To help increase the number of donors desperately needed in New Zealand Mr.Tookey has launched a petition on his website ( to stop families over riding the wishes of donors. He will present the petition to Parliament during their review of the 1964 Human Tissue Act later this year.

Mr. Tookey’s inspiration for the campaign for organ donor reform was inspired by his three year old daughter, Katie, who will need a liver transplant in order to survive. He was dismayed to find that New Zealand has one of the lowest organ donor rates in the world.

He wants New Zealand to follow Australia’s announcement that as of July this year donors’ wishes will be legally binding. Mr. Tookey dismisses claims by the organ donor service that families ‘rarely’ veto the wishes of the donor. “Last year there were 100 potential donors, but families only gave consent for 40. The balance that is missing is due to the doctor’s not asking the families. If the donor has made an express wish why should the family be able to veto it? That is if the doctors bother to ask in the first place. Remove those barriers and it will increase the rate” he says.

“This is also a core reason why we need a donor register,” he says, “We need to know the current wishes of the potential donor, not what they may have put on their driving licences years ago without any prior information. Getting people on the register will involve a lot of public awareness and advertising – something the government has refused to do since it has been in power, citing that there is no evidence that it will improve the organ donor rate.” Mr.Tookey dismisses that argument. “The countries that do well in organ donor rates say public awareness is imperative. New Zealand with the worst donor rates say it isn’t – who would you rather believe? I could give you many examples where public awareness drives up the rates. The Nicholas Green incident was the most notable1 “

Since the publicity of Jonah Lomu getting a transplant, inquiries to the Kidney Foundation for people wishing to be live donors has gone from 30 a month to 10 a week. The same is happening in Australia after the death of David Hookes it was revealed that he was an organ donor.
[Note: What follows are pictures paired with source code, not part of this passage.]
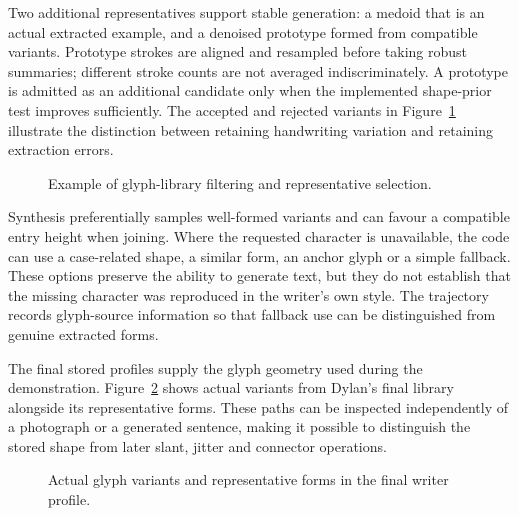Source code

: Two additional representatives support stable generation: a medoid that is an actual extracted example, and a denoised prototype formed from compatible variants. Prototype strokes are aligned and resampled before taking robust summaries; different stroke counts are not averaged indiscriminately. A prototype is admitted as an additional candidate only when the implemented shape-prior test improves sufficiently. The accepted and rejected variants in Figure~\ref{fig:des-glyphquality} illustrate the distinction between retaining handwriting variation and retaining extraction errors.~\cite[style.py; synthesise.py]{braunepipeline2026}


\begin{figure}[!htbp]\centering
{}
\caption{Example of glyph-library filtering and representative selection.~\cite{brauneevidence2026,braunepipeline2026}}
\label{fig:des-glyphquality}
\end{figure}

Synthesis preferentially samples well-formed variants and can favour a compatible entry height when joining. Where the requested character is unavailable, the code can use a case-related shape, a similar form, an anchor glyph or a simple fallback. These options preserve the ability to generate text, but they do not establish that the missing character was reproduced in the writer's own style. The trajectory records glyph-source information so that fallback use can be distinguished from genuine extracted forms.~\cite[style.py; synthesise.py; reproduce.py]{braunepipeline2026}

The final stored profiles supply the glyph geometry used during the demonstration. Figure~\ref{fig:des-profile-example} shows actual variants from Dylan's final library alongside its representative forms. These paths can be inspected independently of a photograph or a generated sentence, making it possible to distinguish the stored shape from later slant, jitter and connector operations.~\cite[style.py; synthesise.py]{braunepipeline2026}


\begin{figure}[!htbp]\centering
{}
\caption{Actual glyph variants and representative forms in the final writer profile.~\cite{brauneevidence2026,braunepipeline2026}}
\label{fig:des-profile-example}
\end{figure}


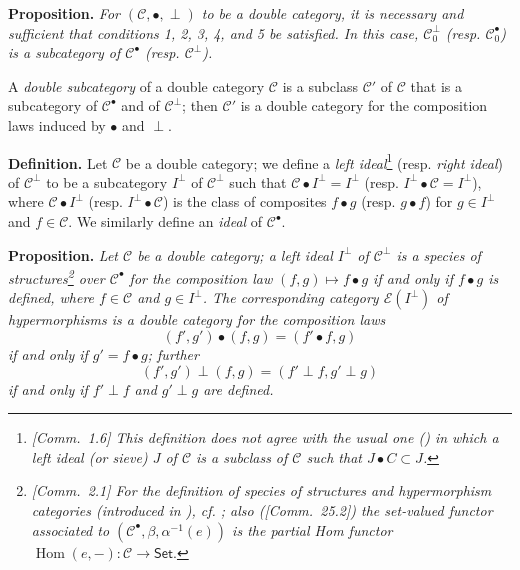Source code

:\documentclass{article}
\newenvironment{itenv}[1]
  {\phantomsection\par\medskip\noindent\textbf{#1.}\itshape}
  {\par\medskip}
\newenvironment{rmenv}[1]
  {\phantomsection\par\medskip\noindent\textbf{#1.}\rmfamily}
  {\par\medskip}
\newcommand{\oldpage}[1]{\marginpar{\footnotesize$\Big\vert$ \textit{p.~#1}}}
\newcommand{\CC}{\mathcal{C}}
\begin{document}
\begin{itenv}{Proposition}
  For $(\CC,\bullet,\perp)$ to be a double category, it is necessary and sufficient that conditions 1, 2, 3\textquotesingle, 4\textquotesingle, and 5 be satisfied.
  In this case, $\CC_0^\perp$ (resp. $\CC_0^\bullet$) is a subcategory of $\CC^\bullet$ (resp. $\CC^\perp$).
\end{itenv}

A \emph{double subcategory} of a double category $\CC$ is a subclass $\CC'$ of $\CC$ that is a subcategory of $\CC^\bullet$ and of $\CC^\perp$;
then $\CC'$ is a double category for the composition laws induced by $\bullet$ and $\perp$.

\begin{rmenv}{Definition}
  Let $\CC$ be a double category;
  we define a \emph{left ideal}\footnote{\emph{[Comm.~1.6] This definition does not agree with the usual one (\cite{73,122}) in which a left ideal (or \emph{sieve}) $J$ of $\CC$ is a subclass of $\CC$ such that $J\bullet C\subset J$.}} (resp. \emph{right ideal}) of $\CC^\perp$ to be a subcategory $I^\perp$ of $\CC^\perp$ such that $\CC\bullet I^\perp=I^\perp$ (resp. $I^\perp\bullet\CC=I^\perp$), where $\CC\bullet I^\perp$ (resp. $I^\perp\bullet\CC$) is the class of composites $f\bullet g$ (resp. $g\bullet f$) for $g\in I^\perp$ and $f\in\CC$.
  We similarly define an \emph{ideal} of $\CC^\bullet$.
\end{rmenv}

\oldpage{1199}

\begin{itenv}{Proposition}
  Let $\CC$ be a double category;
  a left ideal $I^\perp$ of $\CC^\perp$ is a species of structures\footnote{\emph{[Comm.~2.1] For the definition of species of structures and hypermorphism categories (introduced in \cite{47a}), cf. \cite[\S~I, 2--3]{63}; also ([Comm.~25.2]) the set-valued functor associated to $(\CC^\bullet,\beta,\alpha^{-1}(e))$ is the partial Hom functor $\operatorname{Hom}(e,-)\colon\CC\to\mathsf{Set}$}.} \cite{47b,55} over $\CC^\bullet$ for the composition law $(f,g)\mapsto f\bullet g$ if and only if $f\bullet g$ is defined, where $f\in\CC$ and $g\in I^\perp$.
  The corresponding category $\mathscr{E}(I^\perp)$ of hypermorphisms \cite{47b,55} is a double category for the composition laws
  \[
    (f',g')\bullet(f,g)
    = (f'\bullet f,g)
  \]
  if and only if $g'=f\bullet g$; further
  \[
    (f',g')\perp(f,g)
    = (f'\perp f,g'\perp g)
  \]
  if and only if $f'\perp f$ and $g'\perp g$ are defined.
\end{itenv}
\end{document}

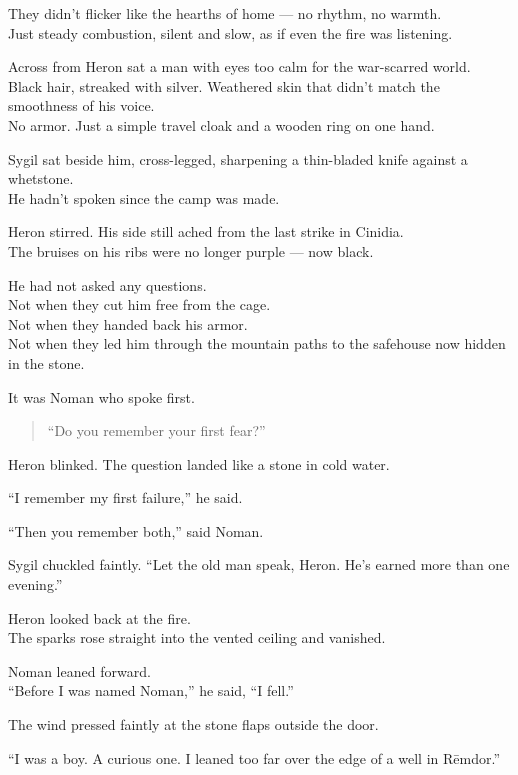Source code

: \documentclass[12pt]{article}
\begin{document}
They didn’t flicker like the hearths of home — no rhythm, no warmth.\\
Just steady combustion, silent and slow, as if even the fire was listening.

Across from Heron sat a man with eyes too calm for the war-scarred world.\\
Black hair, streaked with silver. Weathered skin that didn’t match the smoothness of his voice.\\
No armor. Just a simple travel cloak and a wooden ring on one hand.

Sygil sat beside him, cross-legged, sharpening a thin-bladed knife against a whetstone.\\
He hadn’t spoken since the camp was made.

Heron stirred. His side still ached from the last strike in Cinidia.\\
The bruises on his ribs were no longer purple — now black.

He had not asked any questions.\\
Not when they cut him free from the cage.\\
Not when they handed back his armor.\\
Not when they led him through the mountain paths to the safehouse now hidden in the stone.

It was Noman who spoke first.

\begin{quote}
“Do you remember your first fear?” 
\end{quote}

Heron blinked. The question landed like a stone in cold water.

“I remember my first failure,” he said.

“Then you remember both,” said Noman.

\vspace{1em}

Sygil chuckled faintly. “Let the old man speak, Heron. He’s earned more than one evening.”

Heron looked back at the fire.\\
The sparks rose straight into the vented ceiling and vanished.

Noman leaned forward.\\
“Before I was named Noman,” he said, “I fell.”

The wind pressed faintly at the stone flaps outside the door.

“I was a boy. A curious one. I leaned too far over the edge of a well in Rēmdor.”
\end{document}
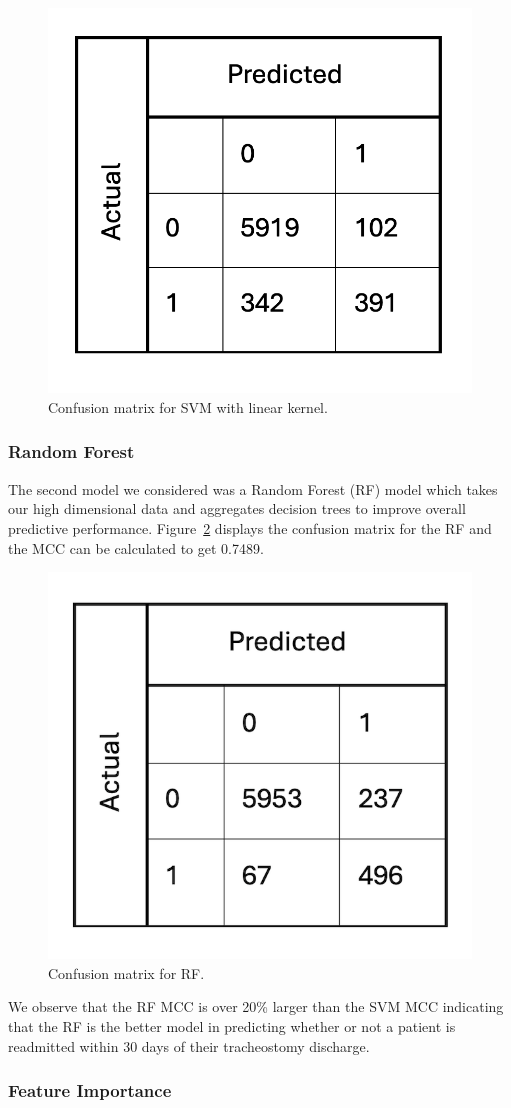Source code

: \documentclass[sn-basic,pdflatex]{sn-jnl}
\theoremstyle{remark}
\theoremstyle{definition}
\begin{document}
\begin{figure}[H]

{\centering \includegraphics[width=0.25\linewidth]{figures/svm_conf} 

}

\caption{Confusion matrix for SVM with linear kernel.}\label{fig:svm_conf}
\end{figure}

\hypertarget{sec4AC}{%
\subsubsection{Random Forest}\label{sec4AC}}

The second model we considered was a Random Forest (RF) model which
takes our high dimensional data and aggregates decision trees to improve
overall predictive performance. Figure~\ref{fig:rf_conf} displays the
confusion matrix for the RF and the MCC can be calculated to get 0.7489.

\begin{figure}[H]

{\centering \includegraphics[width=0.25\linewidth]{figures/rf_conf} 

}

\caption{Confusion matrix for RF.}\label{fig:rf_conf}
\end{figure}

We observe that the RF MCC is over 20\% larger than the SVM MCC
indicating that the RF is the better model in predicting whether or not
a patient is readmitted within 30 days of their tracheostomy discharge.

\hypertarget{sec4ACA}{%
\subsubsection{Feature Importance}\label{sec4ACA}}
\end{document}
Romania, not a first world country is to spend the equivalent of NZ $200,000 this year on public awareness. In contrast, in reply to a Parliamentary question Annette King admitted not a single cent has been spent on it her in the past four years.

1. A seven year-old boy from California, Nicholas Green, was killed by highway robbers in 1994 while vacationing in Italy with his family. His parents agreed to donate his organs and corneas, which went to seven Italians waiting for transplants. Reg and Maggie Green spoke openly to the media, with no bitterness, about their loss and decision. The world took the story--and the Greens--to its heart. In the first few days after his death, the number of people signing organ donor cards in Italy quadrupled. Donations there last year were almost triple the rate they were in the year before he died.